Nils also instructs the crews on bear awareness and how to respond to a bear encounter, if one occurs, and how to properly use bear spray. He only uses the barking dogs and perhaps a slingshot and rubber pellets to drive a bear away when it isn’t dissuaded by the passive deterrents already in place.

Mardy and Rio are black and white Karelian bear dogs. They are on purple leashes and are being walked on their patrol. They are standing where the fire has moved through. The ground is black and spruce that have been burned are in the background.
Mardy and Rio on patrol. Photo – Nils Pendersen

Nils says his dogs are his most versatile tools for preventing bear problems and for teaching people the proper way to coexist with wildlife. They are more effective at detecting and locating wildlife than anything else and they are the most appealing ambassadors imaginable.

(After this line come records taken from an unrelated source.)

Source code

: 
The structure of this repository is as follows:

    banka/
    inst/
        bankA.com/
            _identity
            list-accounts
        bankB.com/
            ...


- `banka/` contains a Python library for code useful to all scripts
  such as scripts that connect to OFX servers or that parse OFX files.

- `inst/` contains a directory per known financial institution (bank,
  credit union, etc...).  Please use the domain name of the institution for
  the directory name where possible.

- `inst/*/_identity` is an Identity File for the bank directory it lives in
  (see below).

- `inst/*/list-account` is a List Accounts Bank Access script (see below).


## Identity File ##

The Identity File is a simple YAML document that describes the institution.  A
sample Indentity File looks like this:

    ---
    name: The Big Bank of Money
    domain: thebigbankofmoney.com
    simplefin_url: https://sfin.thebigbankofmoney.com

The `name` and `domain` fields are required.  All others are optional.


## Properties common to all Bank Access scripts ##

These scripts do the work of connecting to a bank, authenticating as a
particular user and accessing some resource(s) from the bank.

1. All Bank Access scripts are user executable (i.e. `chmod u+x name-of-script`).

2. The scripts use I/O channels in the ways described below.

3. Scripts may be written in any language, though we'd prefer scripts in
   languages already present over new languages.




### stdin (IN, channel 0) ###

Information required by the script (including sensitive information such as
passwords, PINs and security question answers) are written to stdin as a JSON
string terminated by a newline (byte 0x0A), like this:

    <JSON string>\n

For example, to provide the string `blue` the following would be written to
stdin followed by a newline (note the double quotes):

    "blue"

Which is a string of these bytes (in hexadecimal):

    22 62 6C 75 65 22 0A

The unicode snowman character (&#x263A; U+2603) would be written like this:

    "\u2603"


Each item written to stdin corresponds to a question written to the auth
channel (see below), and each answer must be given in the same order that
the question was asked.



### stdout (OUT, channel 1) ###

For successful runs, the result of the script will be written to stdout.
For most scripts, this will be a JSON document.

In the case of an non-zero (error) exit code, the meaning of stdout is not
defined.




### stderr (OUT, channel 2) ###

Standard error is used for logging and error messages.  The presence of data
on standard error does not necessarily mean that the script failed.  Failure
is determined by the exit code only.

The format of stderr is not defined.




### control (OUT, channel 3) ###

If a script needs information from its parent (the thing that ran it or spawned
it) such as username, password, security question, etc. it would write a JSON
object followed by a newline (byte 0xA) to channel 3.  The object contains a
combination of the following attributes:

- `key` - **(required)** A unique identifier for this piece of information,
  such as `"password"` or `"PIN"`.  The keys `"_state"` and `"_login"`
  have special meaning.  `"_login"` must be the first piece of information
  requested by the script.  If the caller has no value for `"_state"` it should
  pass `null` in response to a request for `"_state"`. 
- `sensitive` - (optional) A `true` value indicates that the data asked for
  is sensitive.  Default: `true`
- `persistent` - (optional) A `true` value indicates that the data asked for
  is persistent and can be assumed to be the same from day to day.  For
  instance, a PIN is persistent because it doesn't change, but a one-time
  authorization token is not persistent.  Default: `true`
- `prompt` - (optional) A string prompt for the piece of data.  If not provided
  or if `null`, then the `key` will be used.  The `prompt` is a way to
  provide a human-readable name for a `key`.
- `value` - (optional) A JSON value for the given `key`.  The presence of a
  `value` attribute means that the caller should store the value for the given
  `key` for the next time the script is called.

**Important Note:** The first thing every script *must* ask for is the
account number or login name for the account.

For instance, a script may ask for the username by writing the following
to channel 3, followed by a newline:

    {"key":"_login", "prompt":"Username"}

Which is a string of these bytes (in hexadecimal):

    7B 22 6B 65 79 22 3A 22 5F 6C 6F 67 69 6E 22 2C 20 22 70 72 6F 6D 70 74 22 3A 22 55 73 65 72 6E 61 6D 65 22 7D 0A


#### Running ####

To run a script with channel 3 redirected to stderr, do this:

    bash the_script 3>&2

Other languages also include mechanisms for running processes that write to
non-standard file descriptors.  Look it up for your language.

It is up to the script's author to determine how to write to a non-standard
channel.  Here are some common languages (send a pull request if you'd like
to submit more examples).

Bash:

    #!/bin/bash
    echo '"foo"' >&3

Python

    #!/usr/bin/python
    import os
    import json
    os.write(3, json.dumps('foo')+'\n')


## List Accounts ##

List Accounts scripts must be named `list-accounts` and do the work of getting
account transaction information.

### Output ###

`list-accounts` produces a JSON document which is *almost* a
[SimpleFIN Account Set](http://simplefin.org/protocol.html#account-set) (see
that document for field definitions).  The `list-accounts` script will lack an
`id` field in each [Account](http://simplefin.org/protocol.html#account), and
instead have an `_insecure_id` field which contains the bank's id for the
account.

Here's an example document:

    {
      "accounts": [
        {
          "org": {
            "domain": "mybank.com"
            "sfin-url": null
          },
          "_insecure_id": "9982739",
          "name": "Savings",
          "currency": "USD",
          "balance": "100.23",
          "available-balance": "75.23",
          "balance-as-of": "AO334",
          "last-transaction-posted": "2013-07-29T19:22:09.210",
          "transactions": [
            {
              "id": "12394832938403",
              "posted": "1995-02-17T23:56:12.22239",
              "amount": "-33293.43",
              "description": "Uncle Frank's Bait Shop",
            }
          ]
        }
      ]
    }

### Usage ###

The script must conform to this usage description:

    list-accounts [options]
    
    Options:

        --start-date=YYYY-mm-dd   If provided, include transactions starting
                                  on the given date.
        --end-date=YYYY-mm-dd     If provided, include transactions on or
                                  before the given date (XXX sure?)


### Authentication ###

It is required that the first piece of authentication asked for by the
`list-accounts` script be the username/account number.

Just ask the Black Hills, South Dakota, and Whisky Town, California, firefighters. Besides feeling safer with Mardy and Rio around, after a long day of work, the pair can bring a little comfort to the hard-working firefighters on the complex.

“I like petting them,” said Laura, a California crew member.  “I like hanging out with dogs.”

Black Hills crew members are petting Mardy and Rio. Handler Nis Pendersen stands to the left of the photo. The Karelian bear dogs are black and white medium size dogs, with purple leashes. Two fire crew members are bent down, petting the dogs.
Black Hills crew members petting Mardy and Rio. Photo – Karen Robinson, Idaho Team 1.